### [Work request]
Reproduce only this part of the listing: the line with "- Naming conventions", plus every line after it through the last.

### [Dataset records]

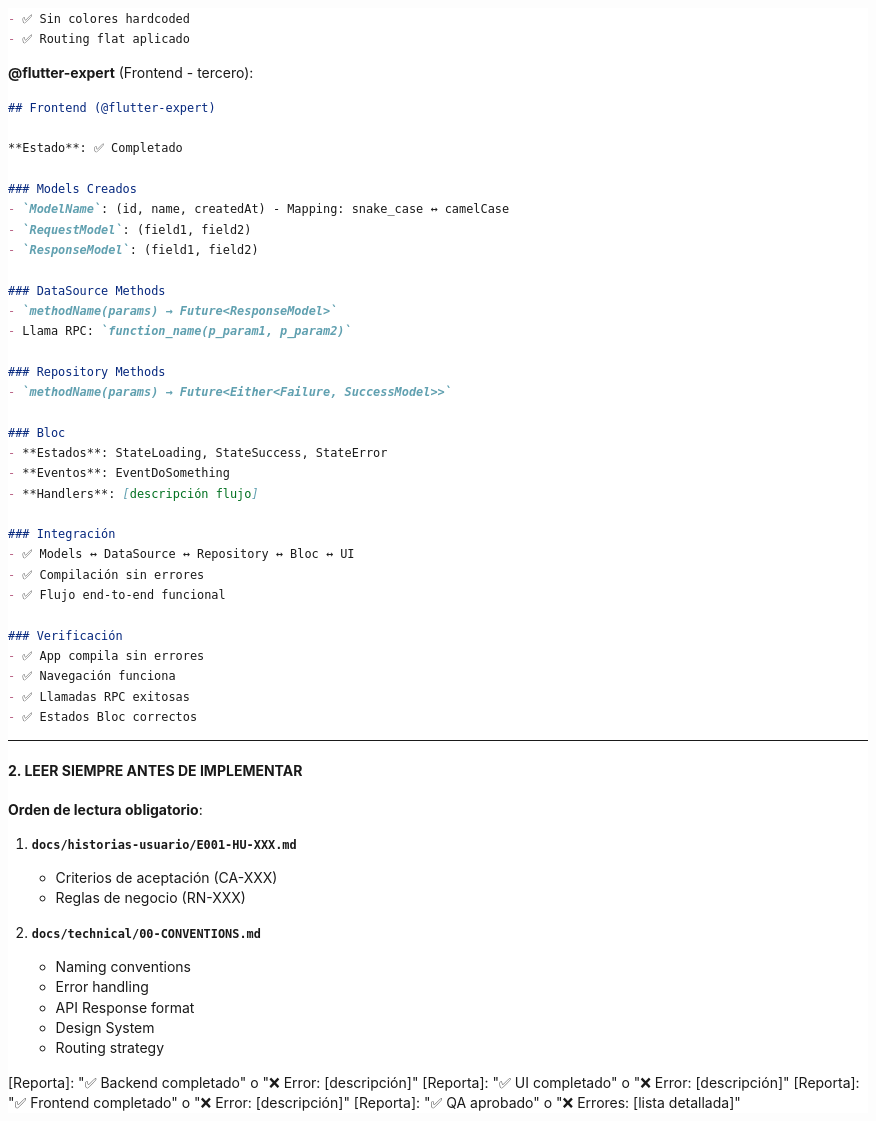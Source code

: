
 ```markdown
- ✅ Sin colores hardcoded
- ✅ Routing flat aplicado
```

**@flutter-expert** (Frontend - tercero):
```markdown
## Frontend (@flutter-expert)

**Estado**: ✅ Completado

### Models Creados
- `ModelName`: (id, name, createdAt) - Mapping: snake_case ↔ camelCase
- `RequestModel`: (field1, field2)
- `ResponseModel`: (field1, field2)

### DataSource Methods
- `methodName(params) → Future<ResponseModel>`
- Llama RPC: `function_name(p_param1, p_param2)`

### Repository Methods
- `methodName(params) → Future<Either<Failure, SuccessModel>>`

### Bloc
- **Estados**: StateLoading, StateSuccess, StateError
- **Eventos**: EventDoSomething
- **Handlers**: [descripción flujo]

### Integración
- ✅ Models ↔ DataSource ↔ Repository ↔ Bloc ↔ UI
- ✅ Compilación sin errores
- ✅ Flujo end-to-end funcional

### Verificación
- ✅ App compila sin errores
- ✅ Navegación funciona
- ✅ Llamadas RPC exitosas
- ✅ Estados Bloc correctos
```

---

#### 2. **LEER SIEMPRE ANTES DE IMPLEMENTAR**

**Orden de lectura obligatorio**:

1. **`docs/historias-usuario/E001-HU-XXX.md`**
   - Criterios de aceptación (CA-XXX)
   - Reglas de negocio (RN-XXX)

2. **`docs/technical/00-CONVENTIONS.md`**
   - Naming conventions
   - Error handling
   - API Response format
   - Design System
   - Routing strategy


[Reporta]: "✅ Backend completado" o "❌ Error: [descripción]"
[Reporta]: "✅ UI completado" o "❌ Error: [descripción]"
[Reporta]: "✅ Frontend completado" o "❌ Error: [descripción]"
[Reporta]: "✅ QA aprobado" o "❌ Errores: [lista detallada]"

### [Response for this exercise]
   - Naming conventions
   - Error handling
   - API Response format
   - Design System
   - Routing strategy


[Reporta]: "✅ Backend completado" o "❌ Error: [descripción]"
[Reporta]: "✅ UI completado" o "❌ Error: [descripción]"
[Reporta]: "✅ Frontend completado" o "❌ Error: [descripción]"
[Reporta]: "✅ QA aprobado" o "❌ Errores: [lista detallada]"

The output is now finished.